Let's also examine hedge fund activity in other stocks - not necessarily in the same industry as Southwestern Energy Company (NYSE:SWN) but similarly valued. These stocks are Innovative Industrial Properties, Inc. (NYSE:IIPR), M/I Homes Inc (NYSE:MHO), CSW Industrials, Inc. (NASDAQ:CSWI), and Addus Homecare Corporation (NASDAQ:ADUS). This group of stocks' market valuations are similar to SWN's market valuation.

[table] Ticker, No of HFs with positions, Total Value of HF Positions (x1000), Change in HF Position IIPR,15,50763,5 MHO,18,63238,8 CSWI,19,53910,0 ADUS,23,158689,6 Average,18.75,81650,4.75 [/table]

View table here if you experience formatting issues.

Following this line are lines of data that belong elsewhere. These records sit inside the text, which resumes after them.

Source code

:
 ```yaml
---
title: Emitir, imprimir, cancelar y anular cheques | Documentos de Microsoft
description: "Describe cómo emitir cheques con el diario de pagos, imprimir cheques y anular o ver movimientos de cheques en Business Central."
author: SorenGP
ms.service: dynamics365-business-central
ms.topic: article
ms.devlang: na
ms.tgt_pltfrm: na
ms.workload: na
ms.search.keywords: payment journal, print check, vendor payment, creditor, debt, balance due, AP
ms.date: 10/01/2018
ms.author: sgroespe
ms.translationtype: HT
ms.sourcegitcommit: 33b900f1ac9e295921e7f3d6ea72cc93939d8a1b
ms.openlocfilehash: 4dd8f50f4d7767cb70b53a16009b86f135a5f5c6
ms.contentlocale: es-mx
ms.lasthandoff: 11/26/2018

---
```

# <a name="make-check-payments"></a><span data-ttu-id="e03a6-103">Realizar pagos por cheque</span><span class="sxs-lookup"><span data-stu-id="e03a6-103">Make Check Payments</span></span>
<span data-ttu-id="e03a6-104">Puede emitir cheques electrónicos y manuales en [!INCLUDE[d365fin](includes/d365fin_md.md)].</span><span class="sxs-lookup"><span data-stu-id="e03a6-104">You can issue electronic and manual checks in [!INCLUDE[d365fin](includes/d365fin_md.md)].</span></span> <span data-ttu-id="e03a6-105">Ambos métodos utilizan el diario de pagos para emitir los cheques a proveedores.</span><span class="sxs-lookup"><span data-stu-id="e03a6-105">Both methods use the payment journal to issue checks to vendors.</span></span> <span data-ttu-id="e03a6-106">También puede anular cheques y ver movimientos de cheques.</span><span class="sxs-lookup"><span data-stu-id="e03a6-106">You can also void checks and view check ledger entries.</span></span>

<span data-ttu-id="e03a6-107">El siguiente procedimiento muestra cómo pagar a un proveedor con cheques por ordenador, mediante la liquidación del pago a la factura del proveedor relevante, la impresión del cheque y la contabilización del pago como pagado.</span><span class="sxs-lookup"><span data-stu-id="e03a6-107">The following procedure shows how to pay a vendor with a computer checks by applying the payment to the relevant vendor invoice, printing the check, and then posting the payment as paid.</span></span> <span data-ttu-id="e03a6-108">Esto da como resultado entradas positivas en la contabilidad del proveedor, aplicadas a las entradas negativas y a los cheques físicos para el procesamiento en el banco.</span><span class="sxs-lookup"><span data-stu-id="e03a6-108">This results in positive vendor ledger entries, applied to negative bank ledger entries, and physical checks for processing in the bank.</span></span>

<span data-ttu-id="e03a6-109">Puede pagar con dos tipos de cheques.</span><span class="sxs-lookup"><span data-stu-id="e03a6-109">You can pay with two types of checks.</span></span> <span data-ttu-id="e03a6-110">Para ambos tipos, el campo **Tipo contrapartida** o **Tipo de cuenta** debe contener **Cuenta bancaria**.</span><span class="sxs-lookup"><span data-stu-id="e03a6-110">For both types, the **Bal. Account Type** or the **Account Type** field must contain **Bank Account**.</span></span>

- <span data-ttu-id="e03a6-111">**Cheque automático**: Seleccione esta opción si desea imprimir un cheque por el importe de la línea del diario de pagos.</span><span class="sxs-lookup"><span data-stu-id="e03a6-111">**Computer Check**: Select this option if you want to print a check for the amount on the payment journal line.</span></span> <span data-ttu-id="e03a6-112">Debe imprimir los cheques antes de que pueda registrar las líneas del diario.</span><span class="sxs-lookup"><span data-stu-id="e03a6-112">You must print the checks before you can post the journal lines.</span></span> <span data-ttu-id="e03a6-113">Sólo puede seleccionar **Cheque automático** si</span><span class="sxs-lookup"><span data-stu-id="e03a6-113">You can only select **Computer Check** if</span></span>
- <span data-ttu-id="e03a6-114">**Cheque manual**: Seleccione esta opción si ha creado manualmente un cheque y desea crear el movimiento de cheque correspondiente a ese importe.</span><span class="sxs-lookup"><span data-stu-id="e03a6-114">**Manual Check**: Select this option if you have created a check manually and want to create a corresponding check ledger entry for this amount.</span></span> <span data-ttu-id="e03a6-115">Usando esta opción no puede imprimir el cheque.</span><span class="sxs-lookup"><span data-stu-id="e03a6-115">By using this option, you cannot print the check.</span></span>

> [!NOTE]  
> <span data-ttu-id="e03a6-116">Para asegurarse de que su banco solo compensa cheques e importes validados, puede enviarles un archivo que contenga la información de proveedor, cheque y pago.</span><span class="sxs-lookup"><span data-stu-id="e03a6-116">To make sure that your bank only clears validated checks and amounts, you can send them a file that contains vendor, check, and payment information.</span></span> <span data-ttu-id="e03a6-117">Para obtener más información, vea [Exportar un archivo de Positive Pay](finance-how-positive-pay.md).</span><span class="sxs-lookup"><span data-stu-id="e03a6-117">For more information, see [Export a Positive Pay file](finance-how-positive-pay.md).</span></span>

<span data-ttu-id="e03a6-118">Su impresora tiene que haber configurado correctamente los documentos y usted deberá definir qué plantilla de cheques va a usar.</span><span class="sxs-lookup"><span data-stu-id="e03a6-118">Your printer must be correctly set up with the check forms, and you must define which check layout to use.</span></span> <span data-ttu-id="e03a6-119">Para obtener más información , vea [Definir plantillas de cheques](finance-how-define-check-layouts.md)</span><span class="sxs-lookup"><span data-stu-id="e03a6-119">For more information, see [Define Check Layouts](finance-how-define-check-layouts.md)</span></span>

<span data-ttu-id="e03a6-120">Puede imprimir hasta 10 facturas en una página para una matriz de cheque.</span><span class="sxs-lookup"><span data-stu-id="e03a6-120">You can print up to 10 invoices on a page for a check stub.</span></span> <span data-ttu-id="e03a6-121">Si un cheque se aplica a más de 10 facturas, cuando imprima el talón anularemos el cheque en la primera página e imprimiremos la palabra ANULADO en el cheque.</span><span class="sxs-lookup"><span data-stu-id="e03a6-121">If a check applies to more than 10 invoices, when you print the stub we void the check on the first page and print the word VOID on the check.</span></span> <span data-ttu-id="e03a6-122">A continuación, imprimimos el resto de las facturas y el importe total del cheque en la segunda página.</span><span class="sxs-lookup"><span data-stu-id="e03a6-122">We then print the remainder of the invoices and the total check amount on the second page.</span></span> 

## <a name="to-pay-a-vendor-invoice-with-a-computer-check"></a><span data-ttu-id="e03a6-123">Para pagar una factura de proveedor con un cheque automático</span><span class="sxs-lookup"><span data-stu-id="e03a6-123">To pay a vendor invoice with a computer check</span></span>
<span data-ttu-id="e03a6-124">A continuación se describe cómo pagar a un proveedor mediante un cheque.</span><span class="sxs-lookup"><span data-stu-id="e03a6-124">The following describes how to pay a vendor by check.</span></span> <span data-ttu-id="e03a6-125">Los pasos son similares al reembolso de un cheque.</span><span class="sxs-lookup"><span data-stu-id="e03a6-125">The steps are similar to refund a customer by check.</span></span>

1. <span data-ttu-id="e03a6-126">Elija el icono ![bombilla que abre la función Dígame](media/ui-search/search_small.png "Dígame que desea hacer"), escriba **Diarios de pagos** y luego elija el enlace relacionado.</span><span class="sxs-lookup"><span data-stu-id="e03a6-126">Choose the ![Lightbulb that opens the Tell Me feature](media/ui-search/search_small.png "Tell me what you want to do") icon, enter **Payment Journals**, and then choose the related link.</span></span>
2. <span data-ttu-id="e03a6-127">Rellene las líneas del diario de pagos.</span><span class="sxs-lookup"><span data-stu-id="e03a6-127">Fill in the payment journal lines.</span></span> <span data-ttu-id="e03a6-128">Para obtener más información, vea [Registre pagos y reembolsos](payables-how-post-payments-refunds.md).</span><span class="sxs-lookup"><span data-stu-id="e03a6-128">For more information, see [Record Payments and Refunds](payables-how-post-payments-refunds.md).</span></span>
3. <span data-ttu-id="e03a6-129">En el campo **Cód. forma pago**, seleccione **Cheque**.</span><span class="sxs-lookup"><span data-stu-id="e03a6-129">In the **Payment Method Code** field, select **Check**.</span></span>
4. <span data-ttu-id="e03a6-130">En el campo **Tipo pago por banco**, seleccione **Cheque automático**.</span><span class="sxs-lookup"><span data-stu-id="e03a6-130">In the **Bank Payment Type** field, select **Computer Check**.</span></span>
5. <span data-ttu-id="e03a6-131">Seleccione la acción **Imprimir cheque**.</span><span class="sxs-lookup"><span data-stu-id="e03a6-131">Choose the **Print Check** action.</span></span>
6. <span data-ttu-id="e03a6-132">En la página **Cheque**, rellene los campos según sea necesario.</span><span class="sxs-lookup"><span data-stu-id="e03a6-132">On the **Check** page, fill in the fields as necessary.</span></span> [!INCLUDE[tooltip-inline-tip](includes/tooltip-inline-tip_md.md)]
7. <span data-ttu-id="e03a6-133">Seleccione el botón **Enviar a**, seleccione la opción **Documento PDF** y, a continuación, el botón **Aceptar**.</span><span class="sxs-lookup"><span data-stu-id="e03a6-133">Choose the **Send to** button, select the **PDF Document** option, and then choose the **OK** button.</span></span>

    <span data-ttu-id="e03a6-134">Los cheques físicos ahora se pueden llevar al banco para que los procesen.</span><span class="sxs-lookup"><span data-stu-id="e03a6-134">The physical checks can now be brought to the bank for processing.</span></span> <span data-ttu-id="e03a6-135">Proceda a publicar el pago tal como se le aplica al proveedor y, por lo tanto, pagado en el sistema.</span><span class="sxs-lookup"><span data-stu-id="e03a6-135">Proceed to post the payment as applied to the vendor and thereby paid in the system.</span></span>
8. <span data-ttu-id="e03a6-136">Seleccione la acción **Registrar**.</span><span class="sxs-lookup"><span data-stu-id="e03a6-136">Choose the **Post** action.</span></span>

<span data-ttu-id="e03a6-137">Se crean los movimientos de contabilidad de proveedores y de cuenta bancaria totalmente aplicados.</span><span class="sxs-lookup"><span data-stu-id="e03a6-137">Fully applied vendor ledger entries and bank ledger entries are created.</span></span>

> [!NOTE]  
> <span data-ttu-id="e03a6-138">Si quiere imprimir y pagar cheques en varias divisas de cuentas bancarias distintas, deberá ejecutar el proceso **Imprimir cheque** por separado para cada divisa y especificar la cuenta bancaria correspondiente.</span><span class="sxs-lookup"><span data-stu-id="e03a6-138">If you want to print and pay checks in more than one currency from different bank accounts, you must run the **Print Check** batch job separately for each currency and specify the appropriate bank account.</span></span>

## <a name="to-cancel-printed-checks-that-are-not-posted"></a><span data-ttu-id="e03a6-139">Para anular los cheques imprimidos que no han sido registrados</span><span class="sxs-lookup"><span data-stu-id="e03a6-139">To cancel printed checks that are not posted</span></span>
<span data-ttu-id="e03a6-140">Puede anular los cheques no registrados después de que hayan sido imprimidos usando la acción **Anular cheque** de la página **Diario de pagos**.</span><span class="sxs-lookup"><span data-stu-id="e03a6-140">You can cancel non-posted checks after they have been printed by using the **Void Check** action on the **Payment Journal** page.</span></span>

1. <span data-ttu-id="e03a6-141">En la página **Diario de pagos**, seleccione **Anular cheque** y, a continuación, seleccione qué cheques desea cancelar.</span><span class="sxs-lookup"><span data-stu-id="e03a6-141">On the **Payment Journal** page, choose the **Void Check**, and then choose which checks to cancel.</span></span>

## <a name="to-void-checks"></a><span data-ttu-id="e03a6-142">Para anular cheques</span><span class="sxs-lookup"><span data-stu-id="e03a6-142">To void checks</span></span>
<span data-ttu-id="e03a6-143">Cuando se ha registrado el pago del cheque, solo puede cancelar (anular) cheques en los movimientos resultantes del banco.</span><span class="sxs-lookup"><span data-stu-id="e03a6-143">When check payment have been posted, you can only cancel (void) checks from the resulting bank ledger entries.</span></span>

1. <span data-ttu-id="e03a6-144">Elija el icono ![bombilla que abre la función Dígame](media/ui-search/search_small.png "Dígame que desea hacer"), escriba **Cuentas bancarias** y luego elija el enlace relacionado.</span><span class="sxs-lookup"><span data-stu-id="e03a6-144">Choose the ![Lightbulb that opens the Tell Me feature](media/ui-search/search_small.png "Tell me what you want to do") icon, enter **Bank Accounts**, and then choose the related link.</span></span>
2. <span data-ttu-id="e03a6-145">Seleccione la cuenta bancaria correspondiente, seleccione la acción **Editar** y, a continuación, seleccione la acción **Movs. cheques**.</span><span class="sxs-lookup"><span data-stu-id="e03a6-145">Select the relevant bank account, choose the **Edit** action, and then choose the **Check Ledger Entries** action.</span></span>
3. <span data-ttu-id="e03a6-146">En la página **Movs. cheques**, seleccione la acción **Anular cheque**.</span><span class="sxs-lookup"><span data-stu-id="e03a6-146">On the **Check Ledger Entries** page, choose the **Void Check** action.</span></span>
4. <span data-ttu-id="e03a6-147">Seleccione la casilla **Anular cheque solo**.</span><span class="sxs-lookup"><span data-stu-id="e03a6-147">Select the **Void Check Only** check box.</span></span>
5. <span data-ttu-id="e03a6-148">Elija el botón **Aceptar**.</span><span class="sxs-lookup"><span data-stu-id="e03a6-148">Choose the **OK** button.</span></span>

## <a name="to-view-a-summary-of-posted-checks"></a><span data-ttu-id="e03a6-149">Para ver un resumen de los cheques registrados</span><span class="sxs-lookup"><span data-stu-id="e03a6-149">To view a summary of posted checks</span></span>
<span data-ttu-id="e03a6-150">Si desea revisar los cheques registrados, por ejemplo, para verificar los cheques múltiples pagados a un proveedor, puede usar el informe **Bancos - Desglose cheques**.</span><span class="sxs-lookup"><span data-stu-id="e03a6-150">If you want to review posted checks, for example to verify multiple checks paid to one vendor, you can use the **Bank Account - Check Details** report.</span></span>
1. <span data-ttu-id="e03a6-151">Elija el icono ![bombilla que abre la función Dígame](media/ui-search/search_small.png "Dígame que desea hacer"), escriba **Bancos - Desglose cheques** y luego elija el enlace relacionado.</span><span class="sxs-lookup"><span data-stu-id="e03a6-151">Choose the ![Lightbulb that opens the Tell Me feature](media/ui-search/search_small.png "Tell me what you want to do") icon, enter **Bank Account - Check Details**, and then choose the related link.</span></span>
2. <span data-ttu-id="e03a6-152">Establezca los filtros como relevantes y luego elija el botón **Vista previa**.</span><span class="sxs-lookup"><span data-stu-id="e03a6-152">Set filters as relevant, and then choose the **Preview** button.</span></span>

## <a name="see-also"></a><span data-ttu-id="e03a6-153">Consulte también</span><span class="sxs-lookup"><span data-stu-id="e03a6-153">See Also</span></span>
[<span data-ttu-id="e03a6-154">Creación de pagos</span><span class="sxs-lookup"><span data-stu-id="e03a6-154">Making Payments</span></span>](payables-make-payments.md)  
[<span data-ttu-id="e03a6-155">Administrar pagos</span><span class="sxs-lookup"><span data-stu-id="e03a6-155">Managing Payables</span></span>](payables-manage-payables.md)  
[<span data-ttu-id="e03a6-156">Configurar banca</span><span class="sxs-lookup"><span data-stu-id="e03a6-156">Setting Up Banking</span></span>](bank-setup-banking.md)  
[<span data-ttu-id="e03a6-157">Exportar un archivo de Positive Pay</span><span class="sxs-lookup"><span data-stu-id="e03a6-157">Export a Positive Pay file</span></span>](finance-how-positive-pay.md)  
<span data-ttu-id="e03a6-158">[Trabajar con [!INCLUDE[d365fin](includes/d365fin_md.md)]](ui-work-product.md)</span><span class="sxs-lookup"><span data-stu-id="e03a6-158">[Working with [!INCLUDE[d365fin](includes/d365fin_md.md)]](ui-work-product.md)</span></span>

As you can see these stocks had an average of 18.75 hedge funds with bullish positions and the average amount invested in these stocks was $82 million. That figure was $145 million in SWN's case. Addus Homecare Corporation (NASDAQ:ADUS) is the most popular stock in this table. On the other hand Innovative Industrial Properties, Inc. (NYSE:IIPR) is the least popular one with only 15 bullish hedge fund positions. Compared to these stocks Southwestern Energy Company (NYSE:SWN) is even less popular than IIPR. Hedge funds dodged a bullet by taking a bearish stance towards SWN. Our calculations showed that the top 20 most popular hedge fund stocks returned 37.4% in 2019 through the end of November and outperformed the S&P 500 ETF (SPY) by 9.9 percentage points. Unfortunately SWN wasn't nearly as popular as these 20 stocks (hedge fund sentiment was very bearish); SWN investors were disappointed as the stock returned -5.7% during the fourth quarter (through the end of November) and underperformed the market. If you are interested in investing in large cap stocks with huge upside potential, you should check out the top 20 most popular stocks among hedge funds as 70 percent of these stocks already outperformed the market so far in Q4.